The Arab-Israeli War Is a War on Terrorism

The Arab-Israeli war of 1948-1949 has a few different names. Some call it the Palestine War. Others call it Israel’s War of Independence. Another common name for it is the Nakba, or “Disaster Day” in Arabic. Depending on the information one receives and who they identify as, the Arab-Israeli war can arouse a lot of different emotions and there is intense debate about the ethics of it.

However, debating and knowing the causes of the war can help to prevent more bloodshed (the COW data set by Meredith Reid and Frank Wayman 2010 lists that about 8000 battle deaths occurred among Israel, Syria, Egypt, Jordan, Iraq, and Lebanon in the 1948 war), if not within Israel, then in any part of the world that might go through something similar in the future.

My research question is thus as follows, “what factors led to the onset of the Arab Israeli war of 1948?” The main factors that I conclude to have caused the onset of the Arab-Israeli war include: nationalism, power transition, and the pursuance of collective guilt on both sides.

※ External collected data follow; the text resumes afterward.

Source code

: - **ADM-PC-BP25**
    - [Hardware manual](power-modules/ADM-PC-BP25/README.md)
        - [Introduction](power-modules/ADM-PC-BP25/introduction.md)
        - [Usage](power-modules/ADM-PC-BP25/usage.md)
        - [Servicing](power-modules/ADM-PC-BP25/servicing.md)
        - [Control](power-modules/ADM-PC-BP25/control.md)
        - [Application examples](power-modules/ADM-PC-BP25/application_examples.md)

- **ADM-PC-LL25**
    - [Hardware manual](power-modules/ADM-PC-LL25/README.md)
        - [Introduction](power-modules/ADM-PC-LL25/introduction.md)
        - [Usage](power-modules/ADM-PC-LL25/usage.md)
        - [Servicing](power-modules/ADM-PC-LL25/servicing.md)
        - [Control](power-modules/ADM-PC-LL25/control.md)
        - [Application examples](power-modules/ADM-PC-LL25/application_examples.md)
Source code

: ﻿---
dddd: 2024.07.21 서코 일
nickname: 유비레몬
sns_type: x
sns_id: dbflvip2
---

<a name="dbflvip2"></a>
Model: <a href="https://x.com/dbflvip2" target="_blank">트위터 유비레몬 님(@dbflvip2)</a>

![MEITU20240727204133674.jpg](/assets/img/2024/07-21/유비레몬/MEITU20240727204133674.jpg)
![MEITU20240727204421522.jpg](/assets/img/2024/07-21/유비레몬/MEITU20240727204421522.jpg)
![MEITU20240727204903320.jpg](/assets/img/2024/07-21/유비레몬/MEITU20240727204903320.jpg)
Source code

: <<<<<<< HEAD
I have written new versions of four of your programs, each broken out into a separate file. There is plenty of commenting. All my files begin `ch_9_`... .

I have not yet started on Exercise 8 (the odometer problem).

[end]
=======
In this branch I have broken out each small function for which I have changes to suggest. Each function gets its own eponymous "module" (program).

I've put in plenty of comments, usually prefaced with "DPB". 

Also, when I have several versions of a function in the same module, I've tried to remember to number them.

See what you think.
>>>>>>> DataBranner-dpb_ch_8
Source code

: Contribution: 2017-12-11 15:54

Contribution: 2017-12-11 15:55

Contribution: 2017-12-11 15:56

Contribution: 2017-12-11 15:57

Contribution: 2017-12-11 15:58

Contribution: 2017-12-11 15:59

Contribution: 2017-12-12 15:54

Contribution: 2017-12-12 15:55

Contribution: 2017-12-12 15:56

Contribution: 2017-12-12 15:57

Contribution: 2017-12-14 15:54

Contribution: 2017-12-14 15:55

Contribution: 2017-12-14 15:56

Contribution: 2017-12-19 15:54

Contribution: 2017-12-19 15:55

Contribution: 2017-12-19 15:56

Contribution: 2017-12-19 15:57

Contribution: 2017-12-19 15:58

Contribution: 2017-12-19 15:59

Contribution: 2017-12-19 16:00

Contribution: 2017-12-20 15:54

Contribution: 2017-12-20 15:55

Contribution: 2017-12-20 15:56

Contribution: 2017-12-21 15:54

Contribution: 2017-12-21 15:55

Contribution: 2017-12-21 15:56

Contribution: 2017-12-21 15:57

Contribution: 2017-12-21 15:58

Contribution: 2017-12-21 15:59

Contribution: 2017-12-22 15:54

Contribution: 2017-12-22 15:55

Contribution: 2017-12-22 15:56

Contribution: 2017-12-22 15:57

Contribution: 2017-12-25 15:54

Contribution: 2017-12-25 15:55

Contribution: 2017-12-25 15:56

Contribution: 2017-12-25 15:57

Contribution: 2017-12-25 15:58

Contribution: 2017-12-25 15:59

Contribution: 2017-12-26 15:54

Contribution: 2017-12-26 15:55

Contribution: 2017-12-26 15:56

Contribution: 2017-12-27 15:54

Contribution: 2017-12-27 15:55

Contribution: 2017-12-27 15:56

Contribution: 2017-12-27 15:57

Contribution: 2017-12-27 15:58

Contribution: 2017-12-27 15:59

In more detail, the Zionist nationalist agenda is what caused a consistent influx of Jews to Palestine and caused tension, the increase in the power of Israel is what caused the Arab states to act with suspicion and condemnation, and finally the terrorist attacks based on collective guilt committed both by the Arabs and Israelis is what continues the wars and cycle today. Of course, the whole Israeli-Arab conflict is very complicated and is not limited to these factors, but these are the main causes which I believe have had the most significant impacts leading up to the first and subsequent wars.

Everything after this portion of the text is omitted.